Conceptual Physics Question

[mrSHEiK124]

Got into a huge argument in Physics class, nobody can agree on an answer

The questions:

You have an ice cube floating in a glass of water. After the ice melts, what happens to the water level? Choices: Falls, rises, remains the same.

You have an ice cube floating in a glass of water. The ice cube has a small piece of iron embedded in it. What happens to the water level when the ice melts? Same choices.

You have an ice cube floating in a glass of water. The ice cube has many air bubbles in it. What happens to the water level when the ice melts? Again, same choices.

 

[pcy]

Hi,

The water level is unaltered in the first and third cases; in the second case the level drops.

Ignoring second order effects like surface tension or the change in air density (the bubbles warm up from 0C to room temperature when the ice melts in the third case) or the change of water density caused by the change in water temperature when the ice melts.


The key point is that the ice floats in all three cases. As a direct result the volume of water displaced must be exactly that whose mass equals the ice cube plus air/metal.


In cases 1 and 3 the water melts so (ignoring the mass of the air bubbles) that volume will be repalced by the equal mass of water, which by definition is the same volume as the displaced volume.
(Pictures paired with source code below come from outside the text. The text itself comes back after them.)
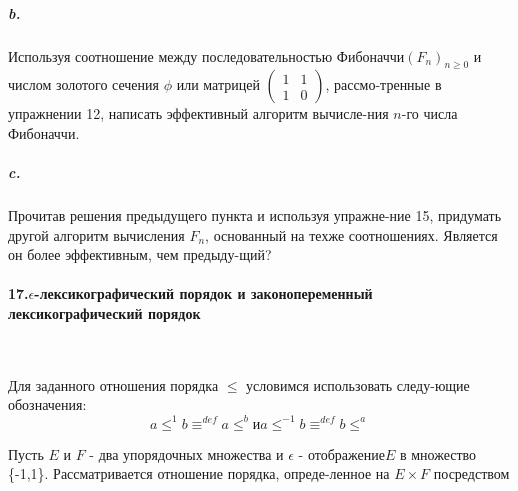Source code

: \documentclass{mai_book}
\begin{document}
\newpage
\subparagraph { b.} Используя соотношение между последовательностью Фибоначчи\linebreak ${\left({F_n}\right)}_{n\geq{0}}$ и числом золотого сечения $\phi$ или матрицей $\begin{pmatrix}1 & 1 \\ 1 & 0 \end{pmatrix}$, рассмо-\linebreak тренные в упражнении 12, написать эффективный алгоритм вычисле-\linebreak ния $n$-го числа Фибоначчи.

\subparagraph { c.} Прочитав решения предыдущего пункта и используя упражне-\linebreak ние 15, придумать другой алгоритм вычисления $F_{n}$, основанный на тех\linebreak же соотношениях. Является он более эффективным, чем предыду-\linebreak щий? 

\paragraph { 17.$\epsilon$-лексикографический порядок и законопеременный лексикографический порядок}\ \newline

Для заданного отношения порядка $\leq$ условимся использовать следу-\linebreak ющие обозначения:
\begin{equation*}
a\leq^{1}b \equiv^{def} a\leq^{b}  \text{и}   a\leq^{-1}b \equiv^{def} b\leq^{a}
\end{equation*}

Пусть $E$ и $F$ - два упорядочных множества и $\epsilon$ - отображение\linebreak $E$ в множество      
\{-1,1\}. Рассматривается отношение порядка, опреде-\linebreak ленное на $E\times{F}$ посредством 
\end{document}

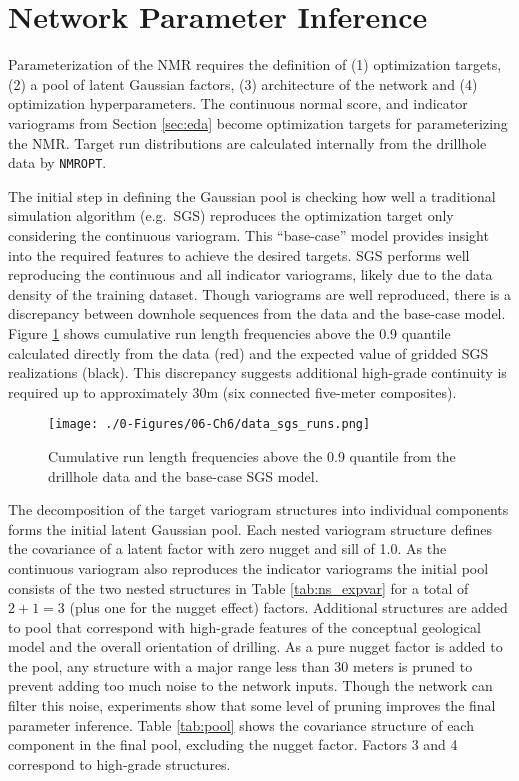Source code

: \section{Network Parameter Inference}
\label{sec:param}

Parameterization of the \gls{NMR} requires the definition of (1) optimization targets, (2) a pool of latent Gaussian factors, (3) architecture of the network and (4) optimization hyperparameters. The continuous normal score, and indicator variograms from Section \ref{sec:eda} become optimization targets for parameterizing the \gls{NMR}. Target run distributions are calculated internally from the drillhole data by \texttt{NMROPT}.

The initial step in defining the Gaussian pool is checking how well a traditional simulation algorithm (e.g.\ \gls{SGS}) reproduces the optimization target only considering the continuous variogram. This ``base-case'' model provides insight into the required features to achieve the desired targets. \Gls{SGS} performs well reproducing the continuous and all indicator variograms, likely due to the data density of the training dataset. Though variograms are well reproduced, there is a discrepancy between downhole sequences from the data and the base-case model. Figure \ref{fig:data_sgs_runs} shows cumulative run length frequencies above the 0.9 quantile calculated directly from the data (red) and the expected value of gridded \gls{SGS} realizations (black). This discrepancy suggests additional high-grade continuity is required up to approximately 30m (six connected five-meter composites).

\begin{figure}[htb!]
    \centering
    \texttt{[image: ./0-Figures/06-Ch6/data\_sgs\_runs.png]}
    \caption{Cumulative run length frequencies above the 0.9 quantile from the drillhole data and the base-case \gls{SGS} model.}
    \label{fig:data_sgs_runs}
\end{figure}

The decomposition of the target variogram structures into individual components forms the initial latent Gaussian pool. Each nested variogram structure defines the covariance of a latent factor with zero nugget and sill of 1.0. As the continuous variogram also reproduces the indicator variograms the initial pool consists of the two nested structures in Table \ref{tab:ns_expvar} for a total of $2 + 1 = 3$ (plus one for the nugget effect) factors. Additional structures are added to pool that correspond with high-grade features of the conceptual geological model and the overall orientation of drilling. As a pure nugget factor is added to the pool, any structure with a major range less than 30 meters is pruned to prevent adding too much noise to the network inputs. Though the network can filter this noise, experiments show that some level of pruning improves the final parameter inference. Table \ref{tab:pool} shows the covariance structure of each component in the final pool, excluding the nugget factor. Factors 3 and 4 correspond to high-grade structures.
In the second case the displaced mass, and hence the displaced volume, si slightly larger because of teh piece of metal. The metal sinks, and not all of the displaced volume that matched it's weight is recovered.


Peter

 

[mrSHEiK124]

Crap

And I was sure I was right because ice is less dense than liquid water and thus occupies more space.

 

[Paperdoc]

pcy is eaxctly right. They key is: if it is FLOATING, the water displaced has a MASS equal to the MASS of the floating object. Case 2 is different AFTER it melts because the iron piece is NOT floating, so it only displaces a VOLUME of water equal to its own VOLUME, and that is less MASS of water than the iron's. In Case 3 after melting the mass and volume of the air are NOT in the glasss any more - we are left with only the mass of the water / ice in the original cube. And in the original cube, the total mass was almost entirely from the mass of the water - the air part effectively contributed no mass (well, so small it can be treated as zero) to the mass of the cube.

 

[silverpig]

Originally posted by: mrSHEiK124
Crap

And I was sure I was right because ice is less dense than liquid water and thus occupies more space.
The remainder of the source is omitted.